"Where's the tin?"
"The cash tin for the desk?"
"It's there," I said, indicating the donations tin.
"But what if people want change?"
"We don't give them change, it's a donation. We haven't had a cash tin on the desk for the past three years, remember?"
My volunteer gave me a blank look. It was his first time back in this season. He'd obviously jettisoned all prior knowledge as surplus to requirements over the winter. He's not alone in this.
"Where are the laminated sheets about the guns, they don't seem to be in the drawer?"
"No, we're not having laminated sheets out on display any more, we've put them in the folder, remember?"
"Do you want the centre light on, or the lamp, in the Business Room?"
"Um...it seems really bright and sunny to me today, Mildred....I don't think we need a light on at all. Remember the damage light can do?"
"Mildred's just fallen down the stairs!"
"What? Our stairs?"
"Yes, she was halfway down, missed her tread, and fell down the rest of them."
"Is she ok?"
"Yes, but a bit shaken."
"I'd better do an accident report. What was she doing up the stairs anyway?"
"Think she was putting the lights on."
"Can you read this?"
McColleague was pointing to a tiny inscription on the handle of an old umbrella from the Business Room. I looked up from the accident report form for Mildred.
"A visitor wanted to know. I'll get the magnifying glass."
"No, I still can't see anything. It's too small. Who on earth wants to know stuff like this?"
"Tell him it's a manufacturers stamp."
"Umbrella Man says your drain's blocked."
"The drain outside your bathroom window."
"What's he doing looking at that?"
"Ask Lovely Warden to poke it with a pointy stick, that usually does it. It's probably just leaves."
"I've just bumped into Umbrella Man again. This time he says there's a lamb separated from its mother outside - couldn't we hear it bleating?"
Just then the radio squawked into life.
"Ticket Office to Doris - there is a lamb running up the drive."
"Yup, OK, we're on it!"
Outside the house a small black and white Jacobs lamb was indeed out on the road, racing toward the horizon.
"It's one of yours," I said to my Boss, who happened to be on site at the time.
The ensuing chase was the highlight of my day. Lovely Warden came at it from one end of the road, my Boss from the other. There was running and jumping, leaps, bounds, falls and shouting. McColleague and I watched the whole thing from our vantage point on the front lawn. We doubled over with laughter. The whole event was drawing quite a crowd. At long last the lamb was finally persuaded to run back into the field and was reunited with its mother. The Boss walked back to McColleague and I, holding up a bloodstained hand.

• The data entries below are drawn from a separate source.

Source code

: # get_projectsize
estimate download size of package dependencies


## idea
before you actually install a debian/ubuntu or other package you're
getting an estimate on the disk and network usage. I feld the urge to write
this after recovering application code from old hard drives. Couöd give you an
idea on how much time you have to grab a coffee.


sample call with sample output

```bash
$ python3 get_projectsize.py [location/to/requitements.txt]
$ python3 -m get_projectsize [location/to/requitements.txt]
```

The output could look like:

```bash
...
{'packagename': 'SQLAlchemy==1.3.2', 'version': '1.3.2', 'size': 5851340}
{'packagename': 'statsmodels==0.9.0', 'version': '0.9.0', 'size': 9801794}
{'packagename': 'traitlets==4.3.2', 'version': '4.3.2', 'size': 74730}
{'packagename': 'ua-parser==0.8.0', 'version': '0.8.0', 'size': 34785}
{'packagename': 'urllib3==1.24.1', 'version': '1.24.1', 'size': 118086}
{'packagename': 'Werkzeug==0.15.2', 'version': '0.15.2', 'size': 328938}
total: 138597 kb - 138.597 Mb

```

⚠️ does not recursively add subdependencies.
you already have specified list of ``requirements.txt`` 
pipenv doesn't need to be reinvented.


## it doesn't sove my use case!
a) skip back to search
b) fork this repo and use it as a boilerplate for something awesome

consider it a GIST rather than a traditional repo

"Need the First Aid kit," he smiled. "I dived for the lamb, missed, and grabbed the barbed wire fence."
"Aw, I'll have to do another accident report now."
"The thing is," confided the Boss as he dabbed at his wound with an antiseptic wipe, "what I usually do when I'm trying to catch one of my lambs is kick its feet out from under it as it tries to run past. But I couldn't do that with everyone looking."
McColleague and I nodded understandingly. Kicking lambs never goes down well with the visitors over the Easter holidays.